Con afán de subsistir al paso del tiempo, la calle de Relox, o del Reloj, ha sido una de las vías con mayor tradición en la Ciudad de México. Obtuvo su nombre por un misterioso reloj ubicado ahí a principios del Virreinato, que pudo ser el primer aparato público de su clase; sin embargo, no ha sido su único apelativo. A finales del siglo XIX, la nomenclatura de toda la metrópoli mutó para designar su orientación en puntos cardinales, por lo que le correspondió la designación de Norte 7. Pronto la cantidad de vías complejizó su referencia y los viejos nombres sobrevivieron.
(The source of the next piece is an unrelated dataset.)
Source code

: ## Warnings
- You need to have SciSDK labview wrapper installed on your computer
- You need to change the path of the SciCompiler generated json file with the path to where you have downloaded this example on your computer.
La fuerza de los referentes populares impidió que la denominación de Relox fuera continua. Se interrumpía, hacia el norte, por Santa Catalina de Siena, ya que ahí se encontraba el famoso convento. Más adelante adoptaba el nombre de Puente de Leguísamo. Luego, puntual, recuperaba su naturaleza de cucú por dos cuadras más hasta topar con Zapateros, de nuevo Relox y terminaba en Puente Blanco. Durante las primeras décadas de la Colonia, esta rúa, por quedar a la espalda de la Catedral, no gozó de prestigio, pero la urbanización la sumó como una de las arterias más elegantes de lo que en el futuro conformaría el Centro Histórico.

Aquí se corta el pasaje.